Das sind die Zwischenstopps in deiner Steilwand, die Stellen, die du erreichen musst, um von dort aus die nächste Etappe in Angriff zu nehmen. Der Name Wendepunkt sagt es schon, hier passiert etwas Gravierendes, das die weitere Handlung beeinflusst. Das sind Points of no return, hinter sie kannst du und vor allem können deine Figuren nicht mehr zurück. Solche Stellen sind so wichtig, dass sie dem Leser auffallen müssen, über sie darf er niemals unbeteiligt drüberlesen. Und deshalb sind das ebenfalls Szenen, die du vorab genau kennen musst.
Wenn du so tickst wie ich, dann hast du bereits ein paar Szenen im Kopf, bevor du überhaupt an einen Roman denkst. Momente, die du dir bis ins Detail ausmalst und die jede Nacht vor dem Einschlafen noch plastischer werden. Die du unbedingt erzählen willst. Das ist genau die Sorte Szenen, die du hier brauchst, sie werden die Gelenke, die Scharniere in deiner Handlung! Du weißt ja bereits, den Leser packst du bei seinem Gefühl, wenn ihm der Atem stockt, das Herz rast, sein Mund trocken wird. Wenn du deine Wendepunkte nicht nur kennst sondern fühlst, dann brennen sie sich in die Erinnerung deines Lesers ein.
Die Intensität ist wichtig, nicht die Anzahl
Wie viele Wendepunkte du brauchst, hängt vom Plotmodell ab, auf das du dich stützt. Plotmodelle sind beispielsweise die Dreiaktstruktur des Hollywoodfilms, der Fünfakter des klassischen Dramas oder die Heldenreise, den Höhepunkt eines Abschnitts markiert jeweils eine Schlüsselszene. Ob du sie Plotpoint I und II, midact climax oder sonstwie nennst, spielt dabei keine Rolle. Und wenn du gar nicht plotten willst, wird dich das auch nicht wirklich interessieren.

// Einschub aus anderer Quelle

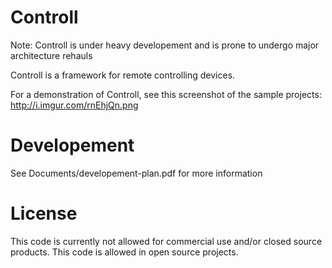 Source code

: Controll
========
Note: Controll is under heavy developement and is prone to undergo major architecture rehauls

Controll is a framework for remote controlling devices.

For a demonstration of Controll, see this screenshot of the sample projects:
http://i.imgur.com/rnEhjQn.png

Developement
========
See Documents/developement-plan.pdf for more information

License
========
This code is currently not allowed for commercial use and/or closed source products.
This code is allowed in open source projects.
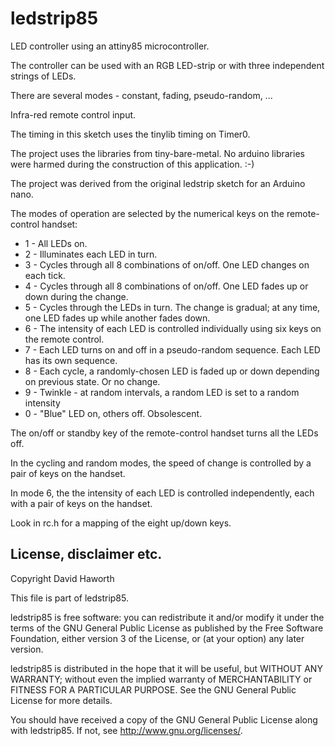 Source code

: # ledstrip85

LED controller using an attiny85 microcontroller.

The controller can be used with an RGB LED-strip or with three independent strings of LEDs.

There are several modes - constant, fading, pseudo-random, ...

Infra-red remote control input.

The timing in this sketch uses the tinylib timing on Timer0.

The project uses the libraries from tiny-bare-metal.
No arduino libraries were harmed during the construction of this application. :-)

The project was derived from the original ledstrip sketch for an Arduino nano.

The modes of operation are selected by the numerical keys on the remote-control handset:

* 1 - All LEDs on.
* 2 - Illuminates each LED in turn.
* 3 - Cycles through all 8 combinations of on/off. One LED changes on each tick.
* 4 - Cycles through all 8 combinations of on/off. One LED fades up or down during the change.
* 5 - Cycles through the LEDs in turn. The change is gradual; at any time, one LED fades up while another fades down.
* 6 - The intensity of each LED is controlled individually using six keys on the remote control.
* 7 - Each LED turns on and off in a pseudo-random sequence. Each LED has its own sequence.
* 8 - Each cycle, a randomly-chosen LED is faded up or down depending on previous state. Or no change.
* 9 - Twinkle - at random intervals, a random LED is set to a random intensity
* 0 - "Blue" LED on, others off. Obsolescent.

The on/off or standby key of the remote-control handset turns all the LEDs off.

In the cycling and random modes, the speed of change is controlled by a pair of keys on the handset.

In mode 6, the the intensity of each LED is controlled independently, each with a pair of keys on the handset.

Look in rc.h for a mapping of the eight up/down keys.

## License, disclaimer etc.

Copyright David Haworth

This file is part of ledstrip85.

ledstrip85 is free software: you can redistribute it and/or modify
it under the terms of the GNU General Public License as published by
the Free Software Foundation, either version 3 of the License, or
(at your option) any later version.

ledstrip85 is distributed in the hope that it will be useful,
but WITHOUT ANY WARRANTY; without even the implied warranty of
MERCHANTABILITY or FITNESS FOR A PARTICULAR PURPOSE.  See the
GNU General Public License for more details.

You should have received a copy of the GNU General Public License
along with ledstrip85.  If not, see <http://www.gnu.org/licenses/>.

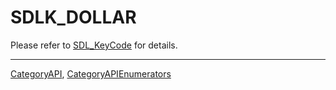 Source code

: # SDLK_DOLLAR

Please refer to [SDL_KeyCode](SDL_KeyCode) for details.

----
[CategoryAPI](CategoryAPI), [CategoryAPIEnumerators](CategoryAPIEnumerators)

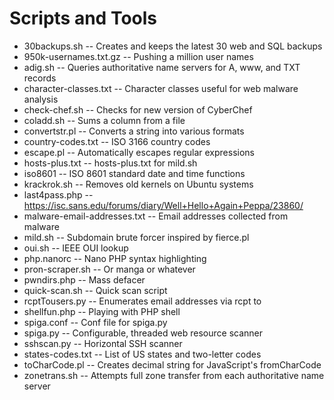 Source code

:# Scripts and Tools

- 30backups.sh -- Creates and keeps the latest 30 web and SQL backups
- 950k-usernames.txt.gz -- Pushing a million user names
- adig.sh -- Queries authoritative name servers for A, www, and TXT records
- character-classes.txt -- Character classes useful for web malware analysis
- check-chef.sh -- Checks for new version of CyberChef
- coladd.sh -- Sums a column from a file
- convertstr.pl -- Converts a string into various formats
- country-codes.txt -- ISO 3166 country codes
- escape.pl -- Automatically escapes regular expressions
- hosts-plus.txt -- hosts-plus.txt for mild.sh
- iso8601 -- ISO 8601 standard date and time functions
- krackrok.sh -- Removes old kernels on Ubuntu systems
- last4pass.php -- https://isc.sans.edu/forums/diary/Well+Hello+Again+Peppa/23860/
- malware-email-addresses.txt -- Email addresses collected from malware
- mild.sh -- Subdomain brute forcer inspired by fierce.pl
- oui.sh -- IEEE OUI lookup
- php.nanorc -- Nano PHP syntax highlighting
- pron-scraper.sh -- Or manga or whatever
- pwndirs.php -- Mass defacer
- quick-scan.sh -- Quick scan script
- rcptTousers.py -- Enumerates email addresses via rcpt to
- shellfun.php -- Playing with PHP shell
- spiga.conf -- Conf file for spiga.py
- spiga.py -- Configurable, threaded web resource scanner
- sshscan.py -- Horizontal SSH scanner
- states-codes.txt -- List of US states and two-letter codes
- toCharCode.pl -- Creates decimal string for JavaScript's fromCharCode
- zonetrans.sh -- Attempts full zone transfer from each authoritative name server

Entscheidend ist nicht die Anzahl, sondern dass diese Schlüsselszenen nicht aus der Handlung wegzudenken sind und dass du sie intensiv schreibst. Eine Szene, die dir zwar gefällt, die aber keinen gravierenden Einfluss auf die Handlung hat, die kein Point of no return ist, ist keine Schlüsselszene und schon gar kein Wendepunkt. Sie gehört überhaupt nicht in deinen Roman.
Jetzt hast du alle Freiheiten der Welt
Wenn du nun deine Schlüsselszenen gefunden hast, also auslösendes Moment, Wendepunkte und Showdown, dann hast du genug Richtung, um dich im Weiteren von deiner Inspiration leiten zu lassen. Genieße die spontanen Einfälle, prüfe aber stets, ob sie dich zu deiner nächsten Schlüsselstelle führen oder auf Abwege schicken.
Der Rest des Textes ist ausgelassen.